RECORD SET section start
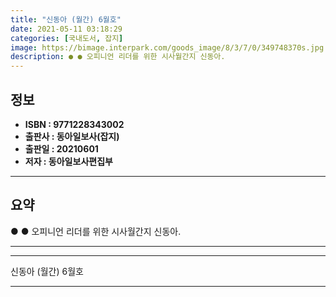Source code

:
 ```yaml
---
title: "신동아 (월간) 6월호"
date: 2021-05-11 03:18:29
categories: [국내도서, 잡지]
image: https://bimage.interpark.com/goods_image/8/3/7/0/349748370s.jpg
description: ● ● 오피니언 리더를 위한 시사월간지 신동아.
---
```


## **정보**

- **ISBN : 9771228343002**
- **출판사 : 동아일보사(잡지)**
- **출판일 : 20210601**
- **저자 : 동아일보사편집부**

------



## **요약**

●  ●  오피니언 리더를 위한 시사월간지 신동아.

------



------


신동아 (월간) 6월호 

------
RECORD SET section end
- HOW TO COMPLETE THIS TASK -
Repeat all of the records verbatim, leaving out the pictures.

- RESULT OF THE TASK -
Source code

:
 ```yaml
---
title: "신동아 (월간) 6월호"
date: 2021-05-11 03:18:29
categories: [국내도서, 잡지]
image: https://bimage.interpark.com/goods_image/8/3/7/0/349748370s.jpg
description: ● ● 오피니언 리더를 위한 시사월간지 신동아.
---
```


## **정보**

- **ISBN : 9771228343002**
- **출판사 : 동아일보사(잡지)**
- **출판일 : 20210601**
- **저자 : 동아일보사편집부**

------



## **요약**

●  ●  오피니언 리더를 위한 시사월간지 신동아.

------



------


신동아 (월간) 6월호 

------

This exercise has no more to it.